No doubt. In his review, Queenan dismissed Jacobs as a “pedigreed simpleton” whose book was “mesmerizingly uninformative.” Now, far be it from Press Clips to argue against a critical beatdown, as we’ve thrown some elbows in our time. But what made Queenan’s more notable was its secondary target—Entertainment Weekly.
In his last four paragraphs, Queenan managed to slip in three shots at the magazine. He panned Jacobs for not knowing who Samuel Beckett is, calling the admission “criminally stupid, even for someone who has written for Entertainment Weekly.” He then went on to report that “people who read Marcel Proust and Bertrand Russell instead of Entertainment Weekly actually do learn stuff.” Queenan wrapped up by noting that after his self-assigned reading, Jacobs still “wouldn’t even be the smartest person at Entertainment Weekly.”
“Perhaps he’s jealous that I got a very flattering review in Entertainment Weekly along with a handsome author photo,” says Jacobs.

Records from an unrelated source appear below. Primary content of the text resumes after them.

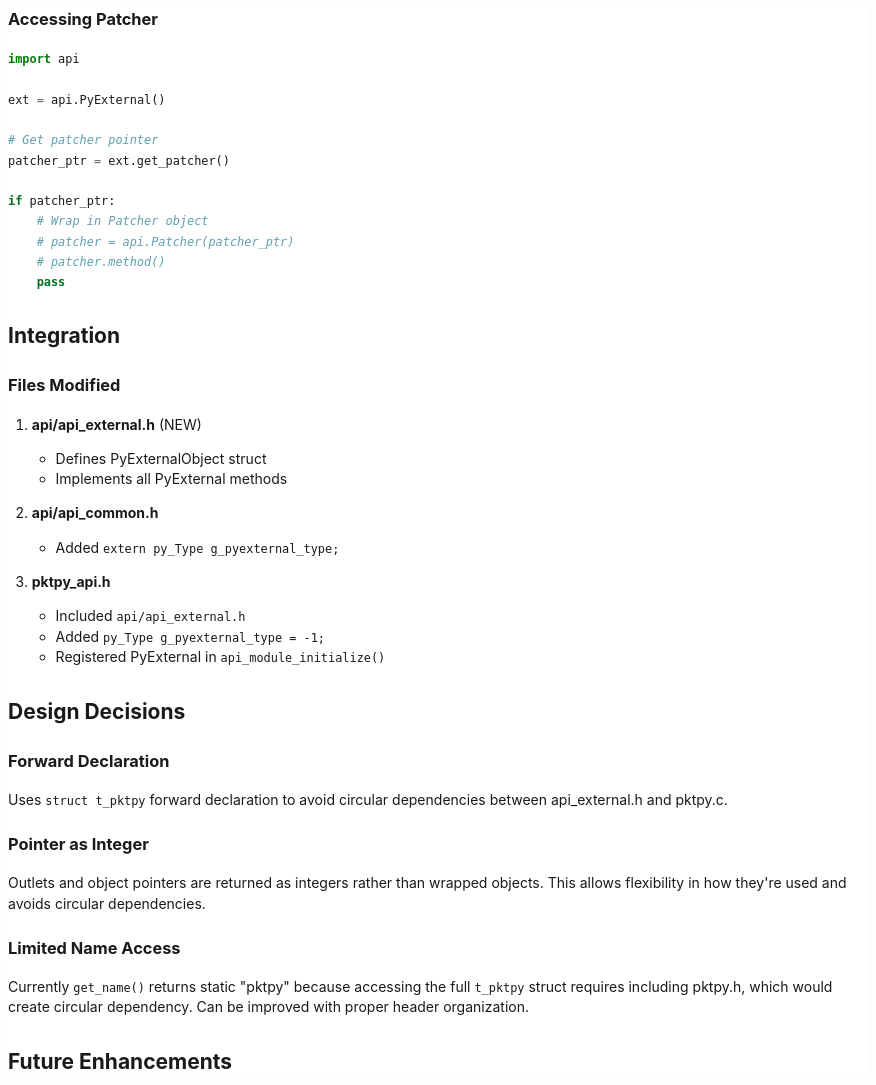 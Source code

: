 ### Accessing Patcher

```python
import api

ext = api.PyExternal()

# Get patcher pointer
patcher_ptr = ext.get_patcher()

if patcher_ptr:
    # Wrap in Patcher object
    # patcher = api.Patcher(patcher_ptr)
    # patcher.method()
    pass
```

## Integration

### Files Modified

1. **api/api_external.h** (NEW)
   - Defines PyExternalObject struct
   - Implements all PyExternal methods

2. **api/api_common.h**
   - Added `extern py_Type g_pyexternal_type;`

3. **pktpy_api.h**
   - Included `api/api_external.h`
   - Added `py_Type g_pyexternal_type = -1;`
   - Registered PyExternal in `api_module_initialize()`

## Design Decisions

### Forward Declaration
Uses `struct t_pktpy` forward declaration to avoid circular dependencies between api_external.h and pktpy.c.

### Pointer as Integer
Outlets and object pointers are returned as integers rather than wrapped objects. This allows flexibility in how they're used and avoids circular dependencies.

### Limited Name Access
Currently `get_name()` returns static "pktpy" because accessing the full `t_pktpy` struct requires including pktpy.h, which would create circular dependency. Can be improved with proper header organization.

## Future Enhancements
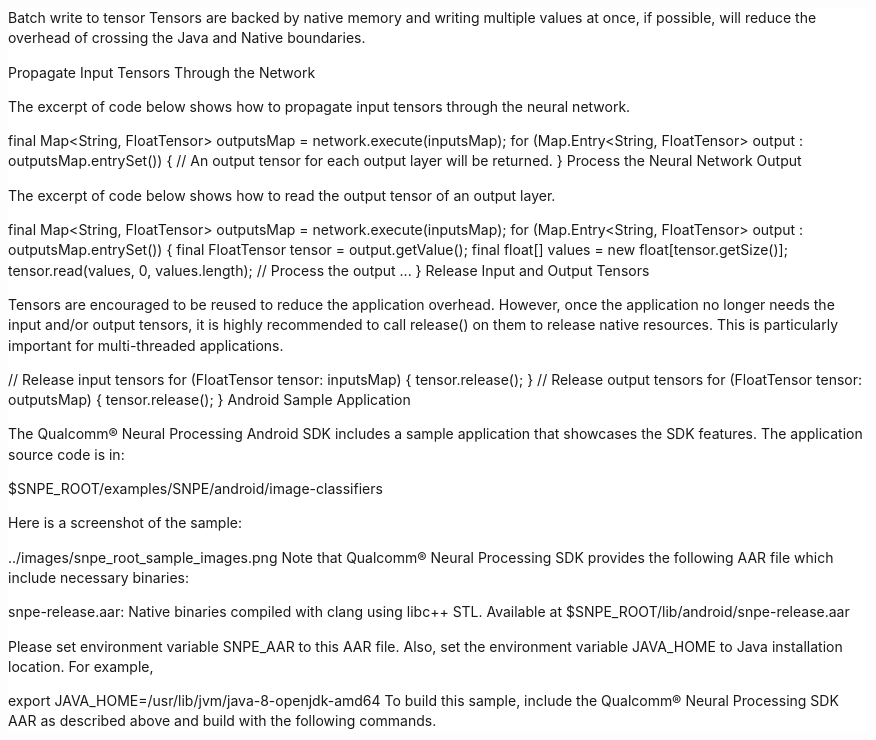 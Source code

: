 Batch write to tensor Tensors are backed by native memory and writing multiple values at once, if possible, will reduce the overhead of crossing the Java and Native boundaries.

Propagate Input Tensors Through the Network

The excerpt of code below shows how to propagate input tensors through the neural network.

final Map<String, FloatTensor> outputsMap = network.execute(inputsMap);
for (Map.Entry<String, FloatTensor> output : outputsMap.entrySet()) {
    // An output tensor for each output layer will be returned.
}
Process the Neural Network Output

The excerpt of code below shows how to read the output tensor of an output layer.

final Map<String, FloatTensor> outputsMap = network.execute(inputsMap);
for (Map.Entry<String, FloatTensor> output : outputsMap.entrySet()) {
    final FloatTensor tensor = output.getValue();
    final float[] values = new float[tensor.getSize()];
    tensor.read(values, 0, values.length);
    // Process the output ...
}
Release Input and Output Tensors

Tensors are encouraged to be reused to reduce the application overhead. However, once the application no longer needs the input and/or output tensors, it is highly recommended to call release() on them to release native resources. This is particularly important for multi-threaded applications.

// Release input tensors
for (FloatTensor tensor: inputsMap) {
    tensor.release();
}
// Release output tensors
for (FloatTensor tensor: outputsMap) {
    tensor.release();
}
Android Sample Application

The Qualcomm® Neural Processing Android SDK includes a sample application that showcases the SDK features. The application source code is in:

$SNPE_ROOT/examples/SNPE/android/image-classifiers

Here is a screenshot of the sample:

../images/snpe_root_sample_images.png
Note that Qualcomm® Neural Processing SDK provides the following AAR file which include necessary binaries:

snpe-release.aar: Native binaries compiled with clang using libc++ STL. Available at $SNPE_ROOT/lib/android/snpe-release.aar

Please set environment variable SNPE_AAR to this AAR file. Also, set the environment variable JAVA_HOME to Java installation location. For example,

export JAVA_HOME=/usr/lib/jvm/java-8-openjdk-amd64
To build this sample, include the Qualcomm® Neural Processing SDK AAR as described above and build with the following commands.
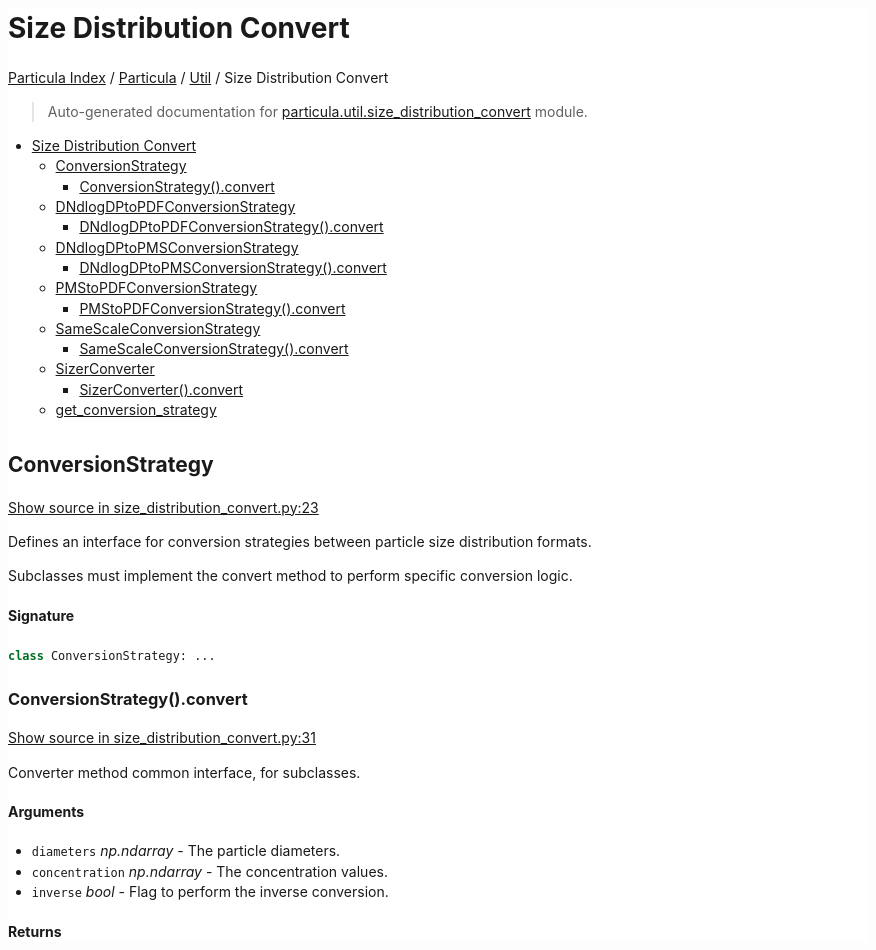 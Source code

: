 # Size Distribution Convert

[Particula Index](../../README.md#particula-index) / [Particula](../index.md#particula) / [Util](./index.md#util) / Size Distribution Convert

> Auto-generated documentation for [particula.util.size_distribution_convert](../../../particula/util/size_distribution_convert.py) module.

- [Size Distribution Convert](#size-distribution-convert)
  - [ConversionStrategy](#conversionstrategy)
    - [ConversionStrategy().convert](#conversionstrategy()convert)
  - [DNdlogDPtoPDFConversionStrategy](#dndlogdptopdfconversionstrategy)
    - [DNdlogDPtoPDFConversionStrategy().convert](#dndlogdptopdfconversionstrategy()convert)
  - [DNdlogDPtoPMSConversionStrategy](#dndlogdptopmsconversionstrategy)
    - [DNdlogDPtoPMSConversionStrategy().convert](#dndlogdptopmsconversionstrategy()convert)
  - [PMStoPDFConversionStrategy](#pmstopdfconversionstrategy)
    - [PMStoPDFConversionStrategy().convert](#pmstopdfconversionstrategy()convert)
  - [SameScaleConversionStrategy](#samescaleconversionstrategy)
    - [SameScaleConversionStrategy().convert](#samescaleconversionstrategy()convert)
  - [SizerConverter](#sizerconverter)
    - [SizerConverter().convert](#sizerconverter()convert)
  - [get_conversion_strategy](#get_conversion_strategy)

## ConversionStrategy

[Show source in size_distribution_convert.py:23](../../../particula/util/size_distribution_convert.py#L23)

Defines an interface for conversion strategies between particle size
distribution formats.

Subclasses must implement the convert method to perform specific
conversion logic.

#### Signature

```python
class ConversionStrategy: ...
```

### ConversionStrategy().convert

[Show source in size_distribution_convert.py:31](../../../particula/util/size_distribution_convert.py#L31)

Converter method common interface, for subclasses.

#### Arguments

- `diameters` *np.ndarray* - The particle diameters.
- `concentration` *np.ndarray* - The concentration values.
- `inverse` *bool* - Flag to perform the inverse conversion.

#### Returns
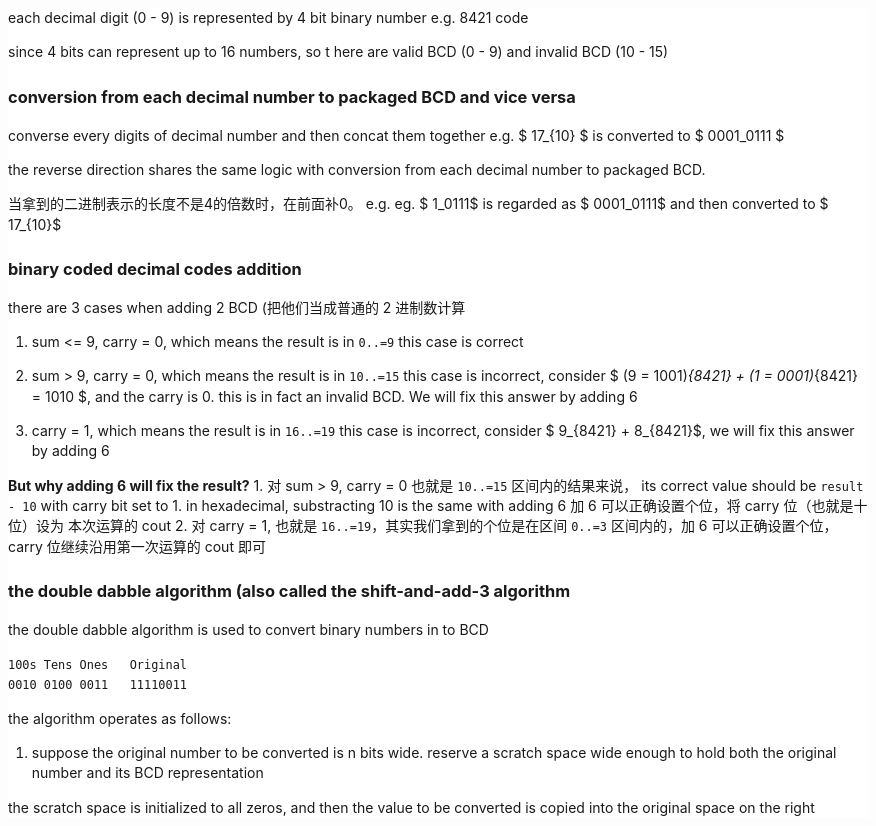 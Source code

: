 each decimal digit (0 - 9) is represented by 4 bit binary number 
    e.g. 8421 code

since 4 bits can represent up to 16 numbers, so t here are valid BCD (0 - 9) and invalid BCD (10 - 15)

### conversion from each decimal number to packaged BCD and vice versa

converse every digits of decimal number and then concat them together 
    e.g. $ 17_{10} $ is converted to $ 0001\_0111 $

the reverse direction shares the same logic with conversion from each decimal number to packaged BCD.

当拿到的二进制表示的长度不是4的倍数时，在前面补0。
    e.g. eg. $ 1\_0111$ is regarded as $ 0001\_0111$ and then converted to $ 17_{10}$

### binary coded decimal codes addition 

there are 3 cases when adding 2 BCD (把他们当成普通的 2 进制数计算


1. sum <= 9, carry = 0, which means the result is in `0..=9`
    this case is correct 

2. sum > 9, carry = 0, which means the result is in `10..=15`
    this case is incorrect, consider $ (9 = 1001)_{8421} + (1 = 0001)_{8421} = 1010 $, and the carry is 0. this is in fact an invalid BCD. We will fix this answer by adding 6

3. carry = 1, which means the result is in `16..=19`
    this case is incorrect, consider $ 9_{8421} + 8_{8421}$, we will fix this answer by adding 6


**But why adding 6 will fix the result?**
    1. 对 sum > 9, carry = 0 也就是 `10..=15` 区间内的结果来说，
        its correct value should be `result - 10` with carry bit set to 1. in hexadecimal, substracting 10 is the same with adding 6 
        加 6 可以正确设置个位，将 carry 位（也就是十位）设为 本次运算的 cout
    2. 对 carry = 1, 也就是 `16..=19`，其实我们拿到的个位是在区间 `0..=3` 区间内的，加 6 可以正确设置个位，carry 位继续沿用第一次运算的 cout 即可

### the double dabble algorithm (also called the shift-and-add-3 algorithm 

the double dabble algorithm is used to convert binary numbers in to BCD 

```
100s Tens Ones   Original
0010 0100 0011   11110011
```

the algorithm operates as follows:

1. suppose the original number to be converted is n bits wide. reserve a scratch space wide enough to hold both the original number and its BCD representation

the scratch space is initialized to all zeros, and then the value to be converted is copied into the original space on the right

Hmm, could be. But we’re going to go with motive B—as in Big Payback. In 2001, Queenan himself took it on the chin when reviewer Margot Mifflin wrote of his Balsamic Dreams, “Baby boomers have been called smug, self-indulgent, prone to sarcasm, and clever but shallow—and Queenan is their unintentional mascot.” Mifflin was writing in Entertainment Weekly. The ultimate insult was that Mifflin graded Queenan’s book a C—grading books is bad enough, but a C is an F minus in EW-speak.
So does Queenan really think the EW crowd rides the short bus? “Let’s just say I don’t think they’re as sharp as people who read The New Yorker,” he says. “It was just a running joke. If he wrote for Premiere, it could have been Premiere.”